Beyond how much I miss him, I’ve thought a lot about how Mickey died, and on reflection I think you can learn a lot about being a strategist and military officer from the end of a beloved pet’s life. And when one considers that the number of pets euthanized annually in the US is likely well over a million, compounded by the many military officers that have animals, I know there are likely a lot more officers out there that either have or will face a similar decision. So we might as well learn something from such personally painful experience.
Professionally, military officers are bound to defend the nation by making strategic judgments, based on specialized knowledge, specific to the use of force. These judgments are by nature full of consequences for human lives. Essentially, sometimes in dire circumstances at war, officers send troops to their likely deaths in order to gain ground or strategic advantage. As Michael Shaara wrote in The Killer Angels, through the character of Gen. Robert E. Lee, “To be a good soldier you must love the army. But to be a good officer you must be willing to order the death of the thing you love.” This is an awful, but necessary, professional responsibility.
Because one cannot “practice” this part of war, it is often difficult (or even impossible) for military officers to find real-world experiences that replicate the tragic life-or-death decisions that can emerge in combat.
To love an animal (almost as one would a soldier or subordinate) and then have to make such a decision on that animal’s death—is arguably the closest one can get to such a combat decision.
With respect to Mickey’s death, and my own decision to let him go, I’ve found three aspects to the decision that fall into Carl von Clausewitz’s “paradoxical trinity”—the irrational emotional pain of the decision, the non-rational (“chance”) of when it happened, and the rational calculation that led me to the choice to end his life.
It’s not hard to know the decision was freighted with emotion. When I first held him as a puppy, he fit in the palm of my hand. His eyes had just opened. He followed me from Arizona to Washington, D.C., New York to Utah, and Minnesota to Colorado. His looks and quiet determination reminded me of what Sgt. Stubby, the most decorated trench-dog of World War I, must have been like.
As I made the final decision, in my mind’s eye, I could see Mickey playing with my daughters in the front yard. I thought about the girls, and my wife, sitting with him in his last moments and then burying him in that same yard. All without me there.
And so I cried. I know I’m not the first military officer to well up with emotion at the prospect of a decision to end life (or lives). In the course of my dissertation research I found that generals George Washington, Ulysses S. Grant, and Dwight D. Eisenhower all shed tears in the conduct of brutal campaigns filled with difficult decisions to send young American soldiers to their likely deaths. Of course, in no way would I ever equate spending human lives with ending a pet’s life—but, I think it’s fair to suggest that the two experiences bear some meaningful resemblance.
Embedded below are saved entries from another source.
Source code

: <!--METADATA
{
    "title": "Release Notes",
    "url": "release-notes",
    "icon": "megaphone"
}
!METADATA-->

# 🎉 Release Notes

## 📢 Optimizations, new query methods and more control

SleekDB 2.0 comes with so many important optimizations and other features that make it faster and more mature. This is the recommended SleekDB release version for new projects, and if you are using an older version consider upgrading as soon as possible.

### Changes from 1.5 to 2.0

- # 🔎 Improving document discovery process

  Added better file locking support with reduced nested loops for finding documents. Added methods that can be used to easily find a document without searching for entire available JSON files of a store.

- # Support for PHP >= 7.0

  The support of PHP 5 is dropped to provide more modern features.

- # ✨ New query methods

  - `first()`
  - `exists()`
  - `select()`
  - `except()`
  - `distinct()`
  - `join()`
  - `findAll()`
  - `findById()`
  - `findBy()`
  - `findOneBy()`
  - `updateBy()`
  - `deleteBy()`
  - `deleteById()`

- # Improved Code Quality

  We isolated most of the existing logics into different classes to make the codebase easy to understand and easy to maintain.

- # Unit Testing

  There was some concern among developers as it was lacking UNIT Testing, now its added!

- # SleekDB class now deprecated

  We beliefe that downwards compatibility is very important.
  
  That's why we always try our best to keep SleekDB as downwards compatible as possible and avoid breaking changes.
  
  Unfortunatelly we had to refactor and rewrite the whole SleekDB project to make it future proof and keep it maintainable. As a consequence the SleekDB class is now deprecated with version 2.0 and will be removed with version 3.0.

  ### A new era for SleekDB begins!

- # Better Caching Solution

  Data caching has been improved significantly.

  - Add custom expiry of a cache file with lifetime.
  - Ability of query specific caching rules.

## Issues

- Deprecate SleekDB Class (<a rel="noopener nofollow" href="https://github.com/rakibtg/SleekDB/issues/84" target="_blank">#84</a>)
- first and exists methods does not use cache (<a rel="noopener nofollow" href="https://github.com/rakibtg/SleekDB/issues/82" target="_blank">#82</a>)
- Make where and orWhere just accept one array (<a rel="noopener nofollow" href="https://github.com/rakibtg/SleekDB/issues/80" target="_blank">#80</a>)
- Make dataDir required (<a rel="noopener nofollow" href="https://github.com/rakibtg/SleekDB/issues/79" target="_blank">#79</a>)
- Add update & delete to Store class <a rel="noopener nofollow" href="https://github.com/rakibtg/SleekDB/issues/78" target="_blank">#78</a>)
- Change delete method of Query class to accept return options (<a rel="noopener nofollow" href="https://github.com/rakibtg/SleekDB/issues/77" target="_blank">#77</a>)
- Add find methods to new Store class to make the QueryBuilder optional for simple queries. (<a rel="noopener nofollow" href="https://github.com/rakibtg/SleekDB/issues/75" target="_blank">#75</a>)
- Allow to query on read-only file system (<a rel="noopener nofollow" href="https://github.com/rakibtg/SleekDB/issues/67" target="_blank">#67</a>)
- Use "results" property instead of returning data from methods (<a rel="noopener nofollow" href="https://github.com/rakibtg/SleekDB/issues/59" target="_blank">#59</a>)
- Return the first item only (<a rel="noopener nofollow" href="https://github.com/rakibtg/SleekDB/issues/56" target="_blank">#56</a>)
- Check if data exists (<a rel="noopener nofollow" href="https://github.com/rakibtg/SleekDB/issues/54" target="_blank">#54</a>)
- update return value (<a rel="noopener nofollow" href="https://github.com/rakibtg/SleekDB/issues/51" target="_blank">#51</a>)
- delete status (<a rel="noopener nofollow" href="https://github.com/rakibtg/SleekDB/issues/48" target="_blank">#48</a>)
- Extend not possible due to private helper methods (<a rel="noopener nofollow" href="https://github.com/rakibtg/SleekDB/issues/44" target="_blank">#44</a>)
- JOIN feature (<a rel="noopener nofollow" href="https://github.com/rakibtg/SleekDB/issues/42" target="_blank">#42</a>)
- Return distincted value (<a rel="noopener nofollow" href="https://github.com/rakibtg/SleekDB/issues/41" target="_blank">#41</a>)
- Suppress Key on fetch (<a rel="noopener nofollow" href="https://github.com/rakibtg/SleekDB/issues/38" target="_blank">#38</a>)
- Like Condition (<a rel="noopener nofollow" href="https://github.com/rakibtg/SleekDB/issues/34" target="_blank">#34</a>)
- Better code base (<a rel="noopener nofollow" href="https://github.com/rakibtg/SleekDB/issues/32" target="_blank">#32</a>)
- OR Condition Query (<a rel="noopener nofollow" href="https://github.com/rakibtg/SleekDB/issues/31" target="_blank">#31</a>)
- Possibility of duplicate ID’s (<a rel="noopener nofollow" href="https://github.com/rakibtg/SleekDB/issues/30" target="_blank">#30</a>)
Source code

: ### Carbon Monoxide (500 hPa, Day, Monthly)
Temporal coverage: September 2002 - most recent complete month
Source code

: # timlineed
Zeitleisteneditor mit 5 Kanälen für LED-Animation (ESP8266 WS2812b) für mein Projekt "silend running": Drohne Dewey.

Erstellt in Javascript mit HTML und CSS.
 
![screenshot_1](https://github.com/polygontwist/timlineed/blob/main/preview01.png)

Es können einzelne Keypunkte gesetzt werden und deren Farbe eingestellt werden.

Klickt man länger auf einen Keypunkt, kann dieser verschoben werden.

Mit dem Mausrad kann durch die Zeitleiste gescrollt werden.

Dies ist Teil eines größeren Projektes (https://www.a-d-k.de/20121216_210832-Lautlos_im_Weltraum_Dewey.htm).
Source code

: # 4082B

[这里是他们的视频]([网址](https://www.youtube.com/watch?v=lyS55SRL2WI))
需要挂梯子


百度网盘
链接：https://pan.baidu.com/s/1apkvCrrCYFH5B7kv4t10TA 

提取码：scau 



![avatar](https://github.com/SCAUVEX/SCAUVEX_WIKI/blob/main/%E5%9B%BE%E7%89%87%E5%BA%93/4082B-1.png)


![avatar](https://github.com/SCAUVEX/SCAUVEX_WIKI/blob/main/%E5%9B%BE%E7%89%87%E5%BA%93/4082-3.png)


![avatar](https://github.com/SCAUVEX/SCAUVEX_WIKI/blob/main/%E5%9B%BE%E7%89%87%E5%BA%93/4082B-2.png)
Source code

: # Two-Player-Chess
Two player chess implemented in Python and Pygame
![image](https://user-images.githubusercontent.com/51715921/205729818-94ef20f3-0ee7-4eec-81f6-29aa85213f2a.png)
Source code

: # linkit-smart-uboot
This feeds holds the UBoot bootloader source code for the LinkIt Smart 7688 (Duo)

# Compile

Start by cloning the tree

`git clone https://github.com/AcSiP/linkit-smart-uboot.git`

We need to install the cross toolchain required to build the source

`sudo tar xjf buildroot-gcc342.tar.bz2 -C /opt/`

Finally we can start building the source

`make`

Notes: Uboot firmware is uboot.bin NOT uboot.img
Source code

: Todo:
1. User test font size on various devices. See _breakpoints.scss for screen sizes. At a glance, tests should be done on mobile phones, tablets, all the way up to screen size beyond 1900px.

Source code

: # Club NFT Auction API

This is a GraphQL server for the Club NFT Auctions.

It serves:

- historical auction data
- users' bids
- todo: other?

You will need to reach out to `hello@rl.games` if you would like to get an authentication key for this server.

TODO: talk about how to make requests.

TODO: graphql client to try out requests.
Then there’s the bad luck of it all happening while I was overseas. The timing was terrible. As Clausewitz described, the nature of war includes chance circumstances and random occurrences that are entirely non-rational. Beyond my family having to confront Mickey’s death without me, there was also the fact that we’d recently taken big blows to our finances—the purchase of a new home and a subsequent hail storm which drove a high deductible payment. Both depleted our otherwise healthy ‘rainy day fund.’ So a vet bill that started at $5,000 (and would likely climb quickly) just wasn’t possible. The fact that this happened at such a bad time reminded me that the worst days come when we’re least prepared, which applies to the end of a pet’s life as well as at war.
Which meant that the rational calculus we rapidly went through stacked the deck against Mickey. There wasn’t a choice to be made, really—we just couldn’t afford it. We couldn’t escape the natural consequences of our momentary financial situation.
Not to mention the after-the-fact second-guessing that goes on: Should we have bought pet insurance? Why didn’t we get him a chest X-ray sooner? When was his last Vet visit?
The questions persist, and, like regrets that continue after deaths in combat—they don’t go away.
And neither will Mickey, for our family, not physically or emotionally. He’s buried in the yard where we’ve made a little marker to his memory. Because he’s not forgotten, he’s not entirely gone.
Mickey once sprawled his entire black-and-white body in my hand, and when he did, little did I know that eleven years later, he would teach me the hardest lesson a professional military officer can ever receive. Experience really is the toughest teacher—the lessons, always incredibly costly.
I just wish I could have Mickey back.